Given data |
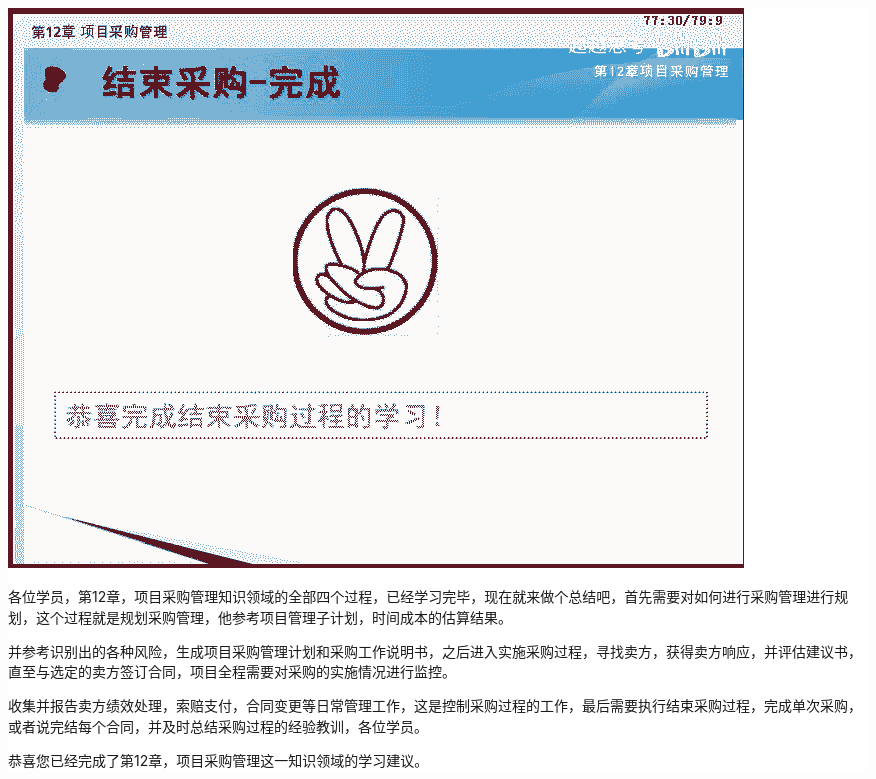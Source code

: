 ![](img/23647f9697b917d09e8475538b6127a7_179.png)

各位学员，第12章，项目采购管理知识领域的全部四个过程，已经学习完毕，现在就来做个总结吧，首先需要对如何进行采购管理进行规划，这个过程就是规划采购管理，他参考项目管理子计划，时间成本的估算结果。

并参考识别出的各种风险，生成项目采购管理计划和采购工作说明书，之后进入实施采购过程，寻找卖方，获得卖方响应，并评估建议书，直至与选定的卖方签订合同，项目全程需要对采购的实施情况进行监控。

收集并报告卖方绩效处理，索赔支付，合同变更等日常管理工作，这是控制采购过程的工作，最后需要执行结束采购过程，完成单次采购，或者说完结每个合同，并及时总结采购过程的经验教训，各位学员。

恭喜您已经完成了第12章，项目采购管理这一知识领域的学习建议。
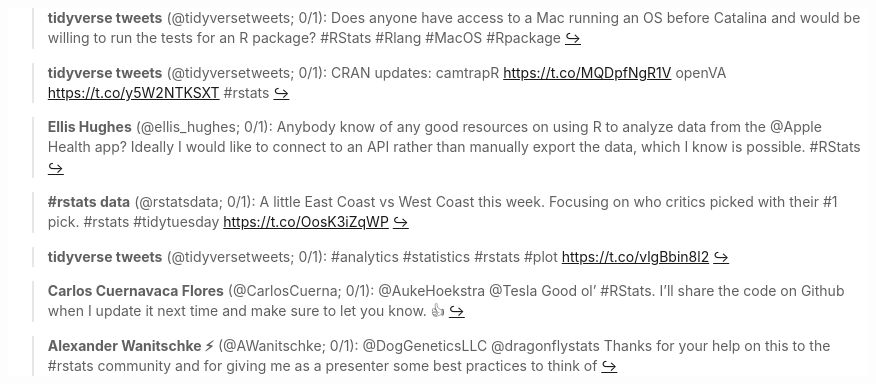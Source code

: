 


> **tidyverse tweets** (@tidyversetweets; 0/1): Does anyone have access to a Mac running an OS before Catalina and would be willing to run the tests for an R package? #RStats #Rlang #MacOS #Rpackage  [&#8618;](https://twitter.com/dataandme/status/1251996872677326848)




> **tidyverse tweets** (@tidyversetweets; 0/1): CRAN updates: camtrapR https://t.co/MQDpfNgR1V openVA https://t.co/y5W2NTKSXT #rstats  [&#8618;](https://twitter.com/dataandme/status/1251994558940024834)




> **Ellis Hughes** (@ellis_hughes; 0/1): Anybody know of any good resources on using R to analyze data from the @Apple Health app? Ideally I would like to connect to an API rather than manually export the data, which I know is possible. #RStats  [&#8618;](https://twitter.com/dataandme/status/1251987229834166274)




> **#rstats data** (@rstatsdata; 0/1): A little East Coast vs West Coast this week. Focusing on who critics picked with their #1 pick. #rstats #tidytuesday https://t.co/OosK3iZqWP  [&#8618;](https://twitter.com/dataandme/status/1251982990806310913)




> **tidyverse tweets** (@tidyversetweets; 0/1): #analytics #statistics #rstats #plot https://t.co/vlgBbin8l2  [&#8618;](https://twitter.com/dataandme/status/1251971494332248068)




> **Carlos Cuernavaca Flores** (@CarlosCuerna; 0/1): @AukeHoekstra @Tesla Good ol’ #RStats. 
I’ll share the code on Github when I update it next time and make sure to let you know. 👍  [&#8618;](https://twitter.com/dataandme/status/1251955932357165057)




> **Alexander Wanitschke ⚡️** (@AWanitschke; 0/1): @DogGeneticsLLC @dragonflystats Thanks for your help on this to the #rstats community and for giving me as a presenter some best practices to think of  [&#8618;](https://twitter.com/dataandme/status/1251948994512609280)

About this task | Return every line of the data above exactly, and omit all pictures.

Response area |
Source code

: ![](img/23647f9697b917d09e8475538b6127a7_179.png)

各位学员，第12章，项目采购管理知识领域的全部四个过程，已经学习完毕，现在就来做个总结吧，首先需要对如何进行采购管理进行规划，这个过程就是规划采购管理，他参考项目管理子计划，时间成本的估算结果。

并参考识别出的各种风险，生成项目采购管理计划和采购工作说明书，之后进入实施采购过程，寻找卖方，获得卖方响应，并评估建议书，直至与选定的卖方签订合同，项目全程需要对采购的实施情况进行监控。

收集并报告卖方绩效处理，索赔支付，合同变更等日常管理工作，这是控制采购过程的工作，最后需要执行结束采购过程，完成单次采购，或者说完结每个合同，并及时总结采购过程的经验教训，各位学员。

恭喜您已经完成了第12章，项目采购管理这一知识领域的学习建议。
Source code

: 


> **tidyverse tweets** (@tidyversetweets; 0/1): Does anyone have access to a Mac running an OS before Catalina and would be willing to run the tests for an R package? #RStats #Rlang #MacOS #Rpackage  [&#8618;](https://twitter.com/dataandme/status/1251996872677326848)




> **tidyverse tweets** (@tidyversetweets; 0/1): CRAN updates: camtrapR https://t.co/MQDpfNgR1V openVA https://t.co/y5W2NTKSXT #rstats  [&#8618;](https://twitter.com/dataandme/status/1251994558940024834)




> **Ellis Hughes** (@ellis_hughes; 0/1): Anybody know of any good resources on using R to analyze data from the @Apple Health app? Ideally I would like to connect to an API rather than manually export the data, which I know is possible. #RStats  [&#8618;](https://twitter.com/dataandme/status/1251987229834166274)




> **#rstats data** (@rstatsdata; 0/1): A little East Coast vs West Coast this week. Focusing on who critics picked with their #1 pick. #rstats #tidytuesday https://t.co/OosK3iZqWP  [&#8618;](https://twitter.com/dataandme/status/1251982990806310913)




> **tidyverse tweets** (@tidyversetweets; 0/1): #analytics #statistics #rstats #plot https://t.co/vlgBbin8l2  [&#8618;](https://twitter.com/dataandme/status/1251971494332248068)




> **Carlos Cuernavaca Flores** (@CarlosCuerna; 0/1): @AukeHoekstra @Tesla Good ol’ #RStats. 
I’ll share the code on Github when I update it next time and make sure to let you know. 👍  [&#8618;](https://twitter.com/dataandme/status/1251955932357165057)




> **Alexander Wanitschke ⚡️** (@AWanitschke; 0/1): @DogGeneticsLLC @dragonflystats Thanks for your help on this to the #rstats community and for giving me as a presenter some best practices to think of  [&#8618;](https://twitter.com/dataandme/status/1251948994512609280)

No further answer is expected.